A second level of this is the fact that the violence decimates communities that would have been potential markets for the herders. Many communities in the affected regions have emptied out, creating a refugee situation that has increased the strain on government coffers. Coupled with refugees from the Boko Haram crisis, and the newly developing displacements from the English speaking regions of Cameroon, Nigeria stands the risk of having even elevated numbers of displaced people within its borders. Apart from the security risk this portends, the impact on funding for such agencies as NEMA, NAPTIP and their state equivalents is significant.

Perhaps an even bigger threat is to Nigeria’s food security. 25 per cent of Nigeria’s population has been pegged by the Food and Agricultural Organisation, FAO as severely insecure in their September 2017 report. Cattle is a source of beef and the security threatens the ability to get them to their markets in the south.

Most of the communities in the Middle-Belt where the attacks have taken place are in the much vaunted ‘food basket’ of the country. The Middle-Belt has traditionally been one of Nigeria’s most agriculturally productive regions. Crops such as yam, cassava, rice, soy beans and guinea corn, amongst others which are grown in the rich soils hold the key to Nigeria’s quest for self-sustainability in food production. It will therefore not be an exaggeration to note that the current pastoral conflict raging across key Middle-Belt states probably has more economic implications to the country than the conflict in North Eastern Nigeria.
Many have not planted or harvested for as much as seven years since 2011 due to the ongoing violence.

A lot of the produce from the north that goes to the densely populated south such as pepper, tomatoes and grains pass through this region as well. As more and more communities abandon farming and take up arms, the impact on supply of these foods and meat to the south will reflect even more on the price and food inflation will continue to rise.

Socially, an effect will also be that youths used to getting their sustenance through violence take a longer time to return to being productive, creating a situation where there are able bodied youths unable to work because they lack the core skills that would be normally incidental to their livelihood.

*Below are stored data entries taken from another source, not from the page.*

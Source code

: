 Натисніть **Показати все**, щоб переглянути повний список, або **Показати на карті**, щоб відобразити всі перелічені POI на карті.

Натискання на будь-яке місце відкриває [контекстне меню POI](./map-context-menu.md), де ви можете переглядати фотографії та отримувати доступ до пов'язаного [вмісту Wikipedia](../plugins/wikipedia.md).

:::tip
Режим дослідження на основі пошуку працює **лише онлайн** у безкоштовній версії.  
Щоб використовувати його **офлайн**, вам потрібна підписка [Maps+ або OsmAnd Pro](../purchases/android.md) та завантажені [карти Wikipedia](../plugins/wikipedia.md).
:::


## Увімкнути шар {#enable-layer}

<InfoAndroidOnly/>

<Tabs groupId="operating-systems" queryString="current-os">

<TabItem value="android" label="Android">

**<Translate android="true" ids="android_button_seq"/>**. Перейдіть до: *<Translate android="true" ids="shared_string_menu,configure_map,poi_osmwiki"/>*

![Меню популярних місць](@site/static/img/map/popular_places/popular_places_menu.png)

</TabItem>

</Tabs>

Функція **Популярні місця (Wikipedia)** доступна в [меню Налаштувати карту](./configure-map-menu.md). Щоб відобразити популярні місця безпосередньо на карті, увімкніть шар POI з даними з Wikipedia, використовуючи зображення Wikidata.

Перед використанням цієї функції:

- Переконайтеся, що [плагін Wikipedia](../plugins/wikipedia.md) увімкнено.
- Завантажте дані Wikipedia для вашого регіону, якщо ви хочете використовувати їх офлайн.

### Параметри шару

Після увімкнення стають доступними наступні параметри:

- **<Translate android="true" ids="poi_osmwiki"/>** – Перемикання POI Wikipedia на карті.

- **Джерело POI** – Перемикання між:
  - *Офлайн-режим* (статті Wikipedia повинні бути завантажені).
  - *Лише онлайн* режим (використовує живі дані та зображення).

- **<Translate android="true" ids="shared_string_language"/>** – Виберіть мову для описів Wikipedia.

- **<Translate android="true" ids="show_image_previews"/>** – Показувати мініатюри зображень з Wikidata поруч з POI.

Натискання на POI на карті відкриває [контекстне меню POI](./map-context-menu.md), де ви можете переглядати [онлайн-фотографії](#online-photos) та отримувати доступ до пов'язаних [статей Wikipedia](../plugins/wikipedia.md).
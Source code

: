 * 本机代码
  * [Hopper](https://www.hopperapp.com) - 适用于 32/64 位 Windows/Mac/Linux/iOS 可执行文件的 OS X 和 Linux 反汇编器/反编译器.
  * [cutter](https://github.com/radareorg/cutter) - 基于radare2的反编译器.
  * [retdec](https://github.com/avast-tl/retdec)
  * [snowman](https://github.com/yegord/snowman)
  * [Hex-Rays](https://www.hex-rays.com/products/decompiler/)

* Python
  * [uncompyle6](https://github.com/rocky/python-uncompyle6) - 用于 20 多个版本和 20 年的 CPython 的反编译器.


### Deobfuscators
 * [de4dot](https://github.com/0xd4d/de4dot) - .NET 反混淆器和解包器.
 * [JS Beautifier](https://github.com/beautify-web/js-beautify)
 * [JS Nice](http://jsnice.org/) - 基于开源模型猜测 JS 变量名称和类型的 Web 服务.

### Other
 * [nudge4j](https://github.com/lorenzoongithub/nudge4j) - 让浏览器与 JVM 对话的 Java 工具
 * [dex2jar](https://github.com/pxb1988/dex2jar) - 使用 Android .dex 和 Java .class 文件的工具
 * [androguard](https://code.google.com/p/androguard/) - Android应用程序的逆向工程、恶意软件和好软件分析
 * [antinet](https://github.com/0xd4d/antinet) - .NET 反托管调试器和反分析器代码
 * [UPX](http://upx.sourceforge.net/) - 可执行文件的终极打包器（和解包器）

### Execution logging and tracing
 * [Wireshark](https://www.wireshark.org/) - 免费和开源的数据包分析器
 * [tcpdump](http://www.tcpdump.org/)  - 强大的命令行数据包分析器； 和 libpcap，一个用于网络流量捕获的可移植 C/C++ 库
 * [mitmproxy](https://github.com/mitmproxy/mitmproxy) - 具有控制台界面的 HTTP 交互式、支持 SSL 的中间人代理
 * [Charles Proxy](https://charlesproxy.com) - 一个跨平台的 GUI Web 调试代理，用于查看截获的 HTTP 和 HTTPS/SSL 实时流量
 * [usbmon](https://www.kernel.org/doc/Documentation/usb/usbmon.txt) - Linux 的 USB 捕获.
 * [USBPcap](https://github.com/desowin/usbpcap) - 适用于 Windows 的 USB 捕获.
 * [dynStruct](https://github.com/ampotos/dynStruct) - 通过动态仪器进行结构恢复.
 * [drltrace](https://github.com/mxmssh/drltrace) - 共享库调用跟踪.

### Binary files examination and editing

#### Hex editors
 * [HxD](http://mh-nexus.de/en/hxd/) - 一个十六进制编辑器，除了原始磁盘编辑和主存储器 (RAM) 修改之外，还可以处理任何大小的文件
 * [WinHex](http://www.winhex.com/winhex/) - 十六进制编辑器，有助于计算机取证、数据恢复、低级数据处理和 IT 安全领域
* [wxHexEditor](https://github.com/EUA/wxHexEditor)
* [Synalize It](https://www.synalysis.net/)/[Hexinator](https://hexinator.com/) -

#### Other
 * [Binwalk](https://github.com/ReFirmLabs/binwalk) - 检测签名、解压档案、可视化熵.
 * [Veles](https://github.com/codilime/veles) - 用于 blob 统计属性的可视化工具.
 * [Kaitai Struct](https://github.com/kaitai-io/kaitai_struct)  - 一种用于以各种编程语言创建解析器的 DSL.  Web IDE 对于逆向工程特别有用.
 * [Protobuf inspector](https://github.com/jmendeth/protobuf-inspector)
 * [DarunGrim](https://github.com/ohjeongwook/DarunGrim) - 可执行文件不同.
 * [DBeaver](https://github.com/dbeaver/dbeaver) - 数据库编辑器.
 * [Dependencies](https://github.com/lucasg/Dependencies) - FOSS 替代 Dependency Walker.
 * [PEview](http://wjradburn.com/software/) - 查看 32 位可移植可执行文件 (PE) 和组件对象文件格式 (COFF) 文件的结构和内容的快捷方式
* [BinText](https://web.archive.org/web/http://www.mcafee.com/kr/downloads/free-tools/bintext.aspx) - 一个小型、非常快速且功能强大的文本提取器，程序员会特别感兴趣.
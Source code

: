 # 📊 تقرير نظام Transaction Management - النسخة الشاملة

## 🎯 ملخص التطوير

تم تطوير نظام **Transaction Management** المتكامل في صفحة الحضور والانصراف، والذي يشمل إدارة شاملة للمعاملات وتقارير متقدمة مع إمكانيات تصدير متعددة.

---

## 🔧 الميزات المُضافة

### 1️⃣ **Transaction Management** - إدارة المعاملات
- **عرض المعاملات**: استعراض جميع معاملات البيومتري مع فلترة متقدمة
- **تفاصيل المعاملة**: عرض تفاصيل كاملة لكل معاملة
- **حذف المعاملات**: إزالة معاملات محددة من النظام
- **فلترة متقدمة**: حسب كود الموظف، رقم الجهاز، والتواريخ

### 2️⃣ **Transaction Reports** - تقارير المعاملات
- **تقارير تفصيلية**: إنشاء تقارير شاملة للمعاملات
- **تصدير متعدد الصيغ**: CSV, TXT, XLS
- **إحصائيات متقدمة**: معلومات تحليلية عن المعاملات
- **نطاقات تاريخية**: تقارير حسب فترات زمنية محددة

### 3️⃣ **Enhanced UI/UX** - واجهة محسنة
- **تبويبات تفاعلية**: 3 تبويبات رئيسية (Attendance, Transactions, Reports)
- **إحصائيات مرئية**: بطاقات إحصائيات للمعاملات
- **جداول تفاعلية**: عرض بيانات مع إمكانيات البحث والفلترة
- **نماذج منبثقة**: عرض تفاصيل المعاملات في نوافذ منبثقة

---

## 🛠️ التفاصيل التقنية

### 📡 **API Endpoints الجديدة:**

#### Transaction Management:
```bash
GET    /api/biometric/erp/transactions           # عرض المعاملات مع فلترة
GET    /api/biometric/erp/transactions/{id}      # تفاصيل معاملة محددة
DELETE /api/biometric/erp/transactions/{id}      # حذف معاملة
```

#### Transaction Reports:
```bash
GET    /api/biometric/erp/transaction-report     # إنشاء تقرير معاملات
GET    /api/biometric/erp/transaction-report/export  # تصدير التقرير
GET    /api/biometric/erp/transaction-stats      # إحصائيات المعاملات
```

Furthermore, as numerous farming communities have been displaced, unemployment which was already an issue has escalated along with declining food production. The Food and Agricultural Organisation of the United Nations estimates that the number of food insecure people in Nigeria stood at about 11 million as at August 2017, with the number projected to increase in the short term. This scenario holds worrying implications on economic, social and security-related fronts.

The Minister of State for Agriculture and Rural Development, Heineken Lokpobiri, stated in 2016 that Nigeria spends about ₦6.6 trillion a year on food importation, an amount which dwarfed the 2016 national budget of ₦6.06 trillion. With the current efforts to improve the country’s food production and reduce the import bill, perhaps the most important measure is being overlooked, which is getting Middle-Belt farmers back to work.

Other countries have disarmed groups in the past, and it is time for Nigeria to do so, and also to take really seriously, the challenge of climate change which is squeezing various groups into limited land. Nigeria’s green wall project appears to have stalled. Waiting until the herdsmen are capable of taking on entire military formations like Boko Haram have been doing, or worse, until other groups get their own access to military grade weapons, is not a solution.